Purpose & Capability
noteThe code, config, and SKILL.md align with the stated purpose (image recognition via a vision API + local nutrition DB). Optional support for multiple providers (Kimi, OpenAI, Nutritionix, FatSecret) is reasonable for a flexible tool. However the package metadata declared no required environment variables/credentials while the code expects/reads API keys (e.g., KIMI_API_KEY, USER_KIMI_API_KEY, OPENAI_API_KEY, NUTRITIONIX keys) and a local config file — this mismatch is noteworthy.
Instruction Scope
concernRuntime instructions and shipped scripts (run.sh, test.sh) simply run the Python calculator, but the Python code will load config/config.local.yaml if present, read environment variables for API keys, and write logs to data/calorie.log.
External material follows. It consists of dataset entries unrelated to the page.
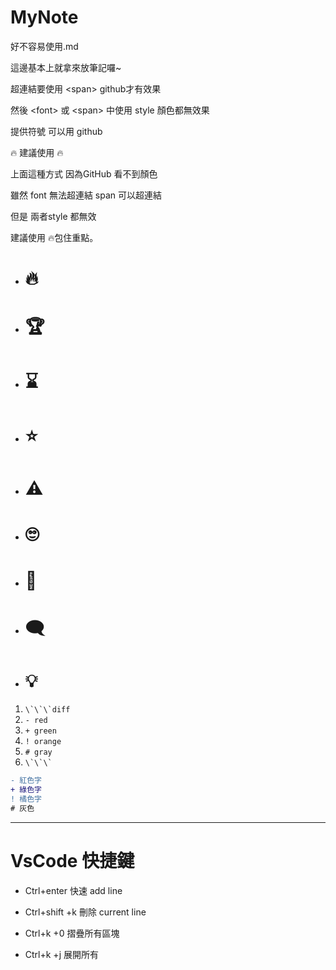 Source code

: # MyNote

好不容易使用.md

這邊基本上就拿來放筆記囉~

超連結要使用 \<span>  github才有效果

然後 \<font> 或 \<span> 中使用 style 顏色都無效果

提供符號 可以用 github

🔥 建議使用 🔥

上面這種方式 因為GitHub 看不到顏色

雖然 font 無法超連結 span 可以超連結

但是 兩者style 都無效

建議使用 🔥包住重點。

- # 🔥

- # 🏆

- # ⌛

- # ⭐

- # ⚠️

- # 🙄

- # 🍉

- # 🗨

- # 💡
1. ``\`\`\`diff``
2. `- red`
3. `+ green`
4. `! orange`
5. `# gray`
6. `` \`\`\` ``

```diff
- 紅色字
+ 綠色字
! 橘色字
# 灰色
```

---

# VsCode 快捷鍵

- Ctrl+enter 快速 add line

- Ctrl+shift +k 刪除 current line

- Ctrl+k +0  摺疊所有區塊

- Ctrl+k +j   展開所有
The SKILL.md and metadata do not explicitly call out those file reads/writes or all env-vars the code may consult, giving the agent more filesystem and network access than the metadata implies.
Install Mechanism
okThere is no install spec (instruction-only install), and dependencies are declared in requirements.txt. No external downloads or obscure installers are used. Risk from installation is low, but running the included Python code will perform network calls.
Credentials
concernThe code uses multiple optional API keys and environment variables (KIMI_API_KEY, USER_KIMI_API_KEY, OPENAI_API_KEY, NUTRITIONIX_APP_ID/KEY, FATSECRET_KEY) and will prefer a local config file if present. While these are plausible for supporting different providers, the registry metadata declares no required secrets and no primary credential — that under-declaration reduces transparency and may cause accidental credential exposure if a user places secrets in config files or env variables without realizing the skill will read them.
Persistence & Privilege
okThe skill does not request always:true, does not modify other skills, and only writes a local log file (data/calorie.log). It can make outbound network requests to the configured vision API endpoint but does not request elevated platform privileges.